Other elements were promising - few studies or lots of conflicting studies or
supportive but flawed studies. Still other elements were just tantalizing or
preliminary. Accordingly, we christened these as insufficient research to judge.
(Of course, these categorizations refer solely to the empirical evidence linking
relationship elements and outcome, and not to the "treatability" of
patients with specific characteristics.)
In sum, we employed a systematic and stepwise approach to identifying and
interpreting the evidence. First, the Steering Committee identified potential
relational and matching elements with sufficient empirical research and
practical importance. Second, we consulted extant reviews and gathered expert
opinions before commissioning chapters on those elements. Third, at least three
scholars independently reviewed the evidence as compiled by the chapter authors
and provided numerical ratings on six evaluative criteria. Fourth, the Steering
Committee reviewed the ratings, deliberated by e-mail, and voted using an expert
consensus method. The decisions were made both empirically and consensually -
the Steering Committee examined the empirical research and then followed
consensus.
These and other decisions were arrived at by expert opinion, professional
consensus, and review of the empirical evidence. But these were all human
choices - open to cavil, contention, and future revision.
Products of the Task Force
The Division 29 Task Force on Empirically
Supported Therapy Relationships has generated three products. First, we have
prepared and published a synopsis of our work in this special issue. Second, the
entire research reviews and detailed therapeutic practices are being published
in a book, Psychotherapy Relationships that Work (Norcross, 2002). Third,
members of the Task Force are presenting a series of addresses, workshops, and
symposia on its conclusions and recommendations. Presentations to date have been
made at conferences of the American Psychological Association, the Society for
Psychotherapy Research, the Society for the Exploration of Psychotherapy
Integration, and the International Society for Clinical Psychology.
The goals of these products are identical: to disseminate evidence-based means
of improving the therapy relationship and effective means of customizing that
relationship to the individual patient. A frequent lament of mental health
researchers is that their best research results often remain unused by
practitioner and policymakers alike. The dissemination and uptake problem is a
genuine concern for us as well. We plan to reach stakeholders by distributing
the results in their preferred communication formats. For researchers, a
scholarly book and academic presentations. For practitioners, a professional
journal and clinical workshops. Our fervent hope is that the Task Force's
multiple products and communication formats will increase awareness and use of
effective elements of the therapy relationship.

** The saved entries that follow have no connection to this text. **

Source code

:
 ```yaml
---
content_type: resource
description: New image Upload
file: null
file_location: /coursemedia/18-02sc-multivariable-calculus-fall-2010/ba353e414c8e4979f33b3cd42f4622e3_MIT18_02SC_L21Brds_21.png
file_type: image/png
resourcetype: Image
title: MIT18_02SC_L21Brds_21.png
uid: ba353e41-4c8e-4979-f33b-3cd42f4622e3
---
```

The Task Force and its products would not have
been possible without organizational and individual support. Organizationally,
the Board of Directors of the American Psychological Association's Division of
Psychotherapy approved and funded the Task Force on Empirically Supported
Therapy Relationships. Individually, Wade Silverman, the 1999 Division president
and Psychotherapy editor, was an ongoing source of encouragement and
advice. Finally, the Task Force's Steering Committee assisted in canvassing the
literature, defining the parameters of the project, organizing the special
issue, selecting the contributors, and reviewing early drafts of the articles.
The Steering Committee consisted of:
Steven J. Ackerman (student member)
Lorna Smith Benjamin (University of Utah)

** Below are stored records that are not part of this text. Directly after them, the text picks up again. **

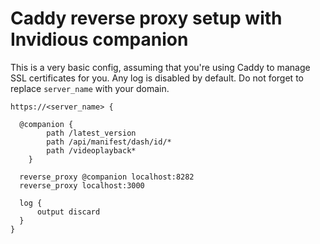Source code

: # Caddy reverse proxy setup with Invidious companion

This is a very basic config, assuming that you're using Caddy to manage SSL certificates for you.
Any log is disabled by default. Do not forget to replace `server_name` with your domain.

```
https://<server_name> {

  @companion {
		path /latest_version
		path /api/manifest/dash/id/*
		path /videoplayback*
	}

  reverse_proxy @companion localhost:8282
  reverse_proxy localhost:3000

  log {
      output discard
  }
}
```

Larry E. Beutler (University of California - Santa Barbara),
Charles J. Gelso (University of Maryland)
Marvin R. Goldfried (SUNY - Stony Brook)
Clara Hill (University of Maryland)
Michael J. Lambert (Brigham Young University)
David E. Orlinsky (University of Chicago)
Jackson P. Rainer (liaison to Publication Board)
Organization of the Special Issue
This special issue is divided into four parts.
Part I consists of this introductory article and a general research summary of
the centrality of the therapeutic relationship to treatment outcome.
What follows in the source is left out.